It was her first public statement that teachers could be ousted as part of what Fenty (D) called "wholesale changes" to the 49,000-student system.
Within a year of enacting the legislation, Fenty said, "I would be surprised if we kept more than a small percentage" of the 934 central office employees.
"We're not going to tinker around the edges," he said in an interview.
The statements by Rhee and the mayor marked an escalation in their efforts to overhaul the bureaucracy. Their attempt to acquire broader personnel authority through legislation and labor negotiations is a key test of Fenty's power as the ultimate arbiter of city education.
Fenty's proposal would reclassify 754 nonunion employees as "at-will" workers, meaning they could be terminated at any time for nondisciplinary reasons because they would be serving at the chancellor's discretion.
Former superintendents have cut the central office before, but employees were reassigned to other jobs. "What we're looking to do is create a system where that doesn't happen," Rhee said in an interview.
The central office problems have included lost book orders, misplaced student files and a disorganized system of keeping 4.6 million personnel documents. What Fenty called "decades of mismanagement" has forced parents and educators to work around such problems.
In a news conference at which Fenty announced the changes, Rhee said she has started negotiations with the Washington Teachers' Union and is looking to "reward and recognize" high-performing teachers while weeding out instructors who are not serving children well.
"We have to be able to remove ineffective teachers from their positions," Rhee said. "Absolutely."

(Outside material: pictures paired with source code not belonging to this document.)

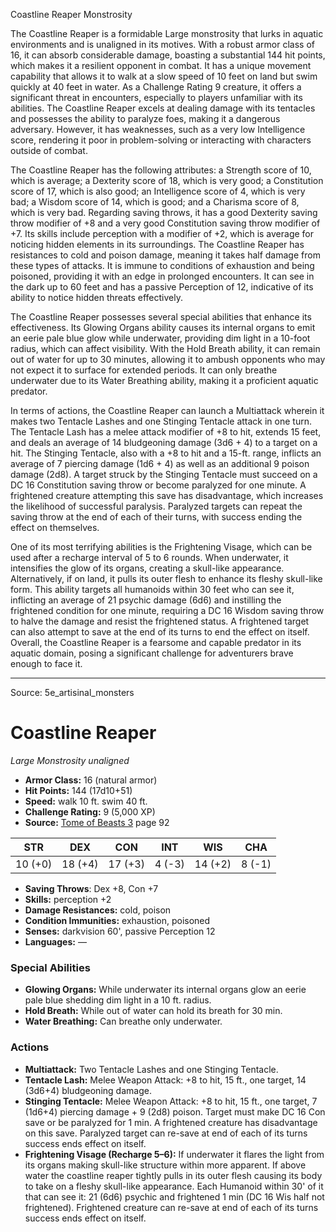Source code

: <MonsterName/>Coastline Reaper</MonsterName>
<CreatureType/>Monstrosity</CreatureType>

<summary>The Coastline Reaper is a formidable Large monstrosity that lurks in aquatic environments and is unaligned in its motives. With a robust armor class of 16, it can absorb considerable damage, boasting a substantial 144 hit points, which makes it a resilient opponent in combat. It has a unique movement capability that allows it to walk at a slow speed of 10 feet on land but swim quickly at 40 feet in water. As a Challenge Rating 9 creature, it offers a significant threat in encounters, especially to players unfamiliar with its abilities. The Coastline Reaper excels at dealing damage with its tentacles and possesses the ability to paralyze foes, making it a dangerous adversary. However, it has weaknesses, such as a very low Intelligence score, rendering it poor in problem-solving or interacting with characters outside of combat.</summary>

<detail>

The Coastline Reaper has the following attributes: a Strength score of 10, which is average; a Dexterity score of 18, which is very good; a Constitution score of 17, which is also good; an Intelligence score of 4, which is very bad; a Wisdom score of 14, which is good; and a Charisma score of 8, which is very bad. Regarding saving throws, it has a good Dexterity saving throw modifier of +8 and a very good Constitution saving throw modifier of +7. Its skills include perception with a modifier of +2, which is average for noticing hidden elements in its surroundings. The Coastline Reaper has resistances to cold and poison damage, meaning it takes half damage from these types of attacks. It is immune to conditions of exhaustion and being poisoned, providing it with an edge in prolonged encounters. It can see in the dark up to 60 feet and has a passive Perception of 12, indicative of its ability to notice hidden threats effectively.

The Coastline Reaper possesses several special abilities that enhance its effectiveness. Its Glowing Organs ability causes its internal organs to emit an eerie pale blue glow while underwater, providing dim light in a 10-foot radius, which can affect visibility. With the Hold Breath ability, it can remain out of water for up to 30 minutes, allowing it to ambush opponents who may not expect it to surface for extended periods. It can only breathe underwater due to its Water Breathing ability, making it a proficient aquatic predator.

In terms of actions, the Coastline Reaper can launch a Multiattack wherein it makes two Tentacle Lashes and one Stinging Tentacle attack in one turn. The Tentacle Lash has a melee attack modifier of +8 to hit, extends 15 feet, and deals an average of 14 bludgeoning damage (3d6 + 4) to a target on a hit. The Stinging Tentacle, also with a +8 to hit and a 15-ft. range, inflicts an average of 7 piercing damage (1d6 + 4) as well as an additional 9 poison damage (2d8). A target struck by the Stinging Tentacle must succeed on a DC 16 Constitution saving throw or become paralyzed for one minute. A frightened creature attempting this save has disadvantage, which increases the likelihood of successful paralysis. Paralyzed targets can repeat the saving throw at the end of each of their turns, with success ending the effect on themselves.

One of its most terrifying abilities is the Frightening Visage, which can be used after a recharge interval of 5 to 6 rounds. When underwater, it intensifies the glow of its organs, creating a skull-like appearance. Alternatively, if on land, it pulls its outer flesh to enhance its fleshy skull-like form. This ability targets all humanoids within 30 feet who can see it, inflicting an average of 21 psychic damage (6d6) and instilling the frightened condition for one minute, requiring a DC 16 Wisdom saving throw to halve the damage and resist the frightened status. A frightened target can also attempt to save at the end of its turns to end the effect on itself. Overall, the Coastline Reaper is a fearsome and capable predator in its aquatic domain, posing a significant challenge for adventurers brave enough to face it.</detail>



---

Source: 5e_artisinal_monsters

# Coastline Reaper

*Large* *Monstrosity* *unaligned*

- **Armor Class:** 16 (natural armor)
- **Hit Points:** 144 (17d10+51)
- **Speed:** walk 10 ft. swim 40 ft.
- **Challenge Rating:** 9 (5,000 XP)
- **Source:** [Tome of Beasts 3](https://koboldpress.com/kpstore/product/tome-of-beasts-3-for-5th-edition/) page 92

| STR | DEX | CON | INT | WIS | CHA |
| --- | --- | --- | --- | --- | --- |
| 10 (+0) | 18 (+4) | 17 (+3) | 4 (-3) | 14 (+2) | 8 (-1) |

- **Saving Throws**: Dex +8, Con +7
- **Skills:** perception +2
- **Damage Resistances:** cold, poison
- **Condition Immunities:** exhaustion, poisoned
- **Senses:** darkvision 60', passive Perception 12
- **Languages:** —

### Special Abilities

- **Glowing Organs:** While underwater its internal organs glow an eerie pale blue shedding dim light in a 10 ft. radius.
- **Hold Breath:** While out of water can hold its breath for 30 min.
- **Water Breathing:** Can breathe only underwater.

### Actions

- **Multiattack:** Two Tentacle Lashes and one Stinging Tentacle.
- **Tentacle Lash:** Melee Weapon Attack: +8 to hit, 15 ft., one target, 14 (3d6+4) bludgeoning damage.
- **Stinging Tentacle:** Melee Weapon Attack: +8 to hit, 15 ft., one target, 7 (1d6+4) piercing damage + 9 (2d8) poison. Target must make DC 16 Con save or be paralyzed for 1 min. A frightened creature has disadvantage on this save. Paralyzed target can re-save at end of each of its turns success ends effect on itself.
- **Frightening Visage (Recharge 5–6):** If underwater it flares the light from its organs making skull-like structure within more apparent. If above water the coastline reaper tightly pulls in its outer flesh causing its body to take on a fleshy skull-like appearance. Each Humanoid within 30' of it that can see it: 21 (6d6) psychic and frightened 1 min (DC 16 Wis half not frightened). Frightened creature can re-save at end of each of its turns success ends effect on itself.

At the news conference, five D.C. Council members voiced support for Fenty's proposal, and the mayor said three other members support it. That would give him a majority of the 13-member council.
Union leaders said they will carefully examine the bill, although it would largely affect nonunion workers. "We are prepared to work to come up with a fair and efficient process," said Joslyn Williams, president of the Metropolitan Washington AFL-CIO, "but we are not supporting a process that gives the chancellor carte blanche authority to fire individuals at will."